## Given records
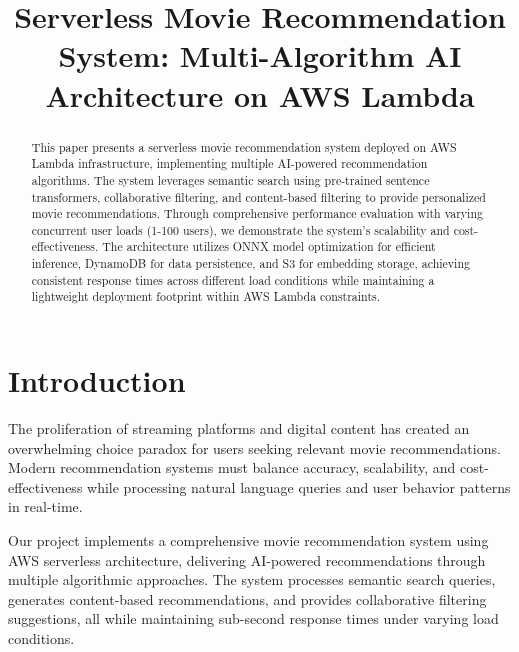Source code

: \documentclass[conference]{IEEEtran}
\begin{document}
\title{Serverless Movie Recommendation System: Multi-Algorithm AI Architecture on AWS Lambda}

\author{
\and
{}
}

\maketitle

\begin{abstract}
This paper presents a serverless movie recommendation system deployed on AWS Lambda infrastructure, implementing multiple AI-powered recommendation algorithms. The system leverages semantic search using pre-trained sentence transformers, collaborative filtering, and content-based filtering to provide personalized movie recommendations. Through comprehensive performance evaluation with varying concurrent user loads (1-100 users), we demonstrate the system's scalability and cost-effectiveness. The architecture utilizes ONNX model optimization for efficient inference, DynamoDB for data persistence, and S3 for embedding storage, achieving consistent response times across different load conditions while maintaining a lightweight deployment footprint within AWS Lambda constraints.
\end{abstract}

\section{Introduction}

The proliferation of streaming platforms and digital content has created an overwhelming choice paradox for users seeking relevant movie recommendations. Modern recommendation systems must balance accuracy, scalability, and cost-effectiveness while processing natural language queries and user behavior patterns in real-time.

Our project implements a comprehensive movie recommendation system using AWS serverless architecture, delivering AI-powered recommendations through multiple algorithmic approaches. The system processes semantic search queries, generates content-based recommendations, and provides collaborative filtering suggestions, all while maintaining sub-second response times under varying load conditions.
\end{document}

## What you will do
Give all entries again verbatim, without any images.

## Answer box
Source code

: \documentclass[conference]{IEEEtran}
\begin{document}
\title{Serverless Movie Recommendation System: Multi-Algorithm AI Architecture on AWS Lambda}

\author{
\and
{}
}

\maketitle

\begin{abstract}
This paper presents a serverless movie recommendation system deployed on AWS Lambda infrastructure, implementing multiple AI-powered recommendation algorithms. The system leverages semantic search using pre-trained sentence transformers, collaborative filtering, and content-based filtering to provide personalized movie recommendations. Through comprehensive performance evaluation with varying concurrent user loads (1-100 users), we demonstrate the system's scalability and cost-effectiveness. The architecture utilizes ONNX model optimization for efficient inference, DynamoDB for data persistence, and S3 for embedding storage, achieving consistent response times across different load conditions while maintaining a lightweight deployment footprint within AWS Lambda constraints.
\end{abstract}

\section{Introduction}

The proliferation of streaming platforms and digital content has created an overwhelming choice paradox for users seeking relevant movie recommendations. Modern recommendation systems must balance accuracy, scalability, and cost-effectiveness while processing natural language queries and user behavior patterns in real-time.

Our project implements a comprehensive movie recommendation system using AWS serverless architecture, delivering AI-powered recommendations through multiple algorithmic approaches. The system processes semantic search queries, generates content-based recommendations, and provides collaborative filtering suggestions, all while maintaining sub-second response times under varying load conditions.
\end{document}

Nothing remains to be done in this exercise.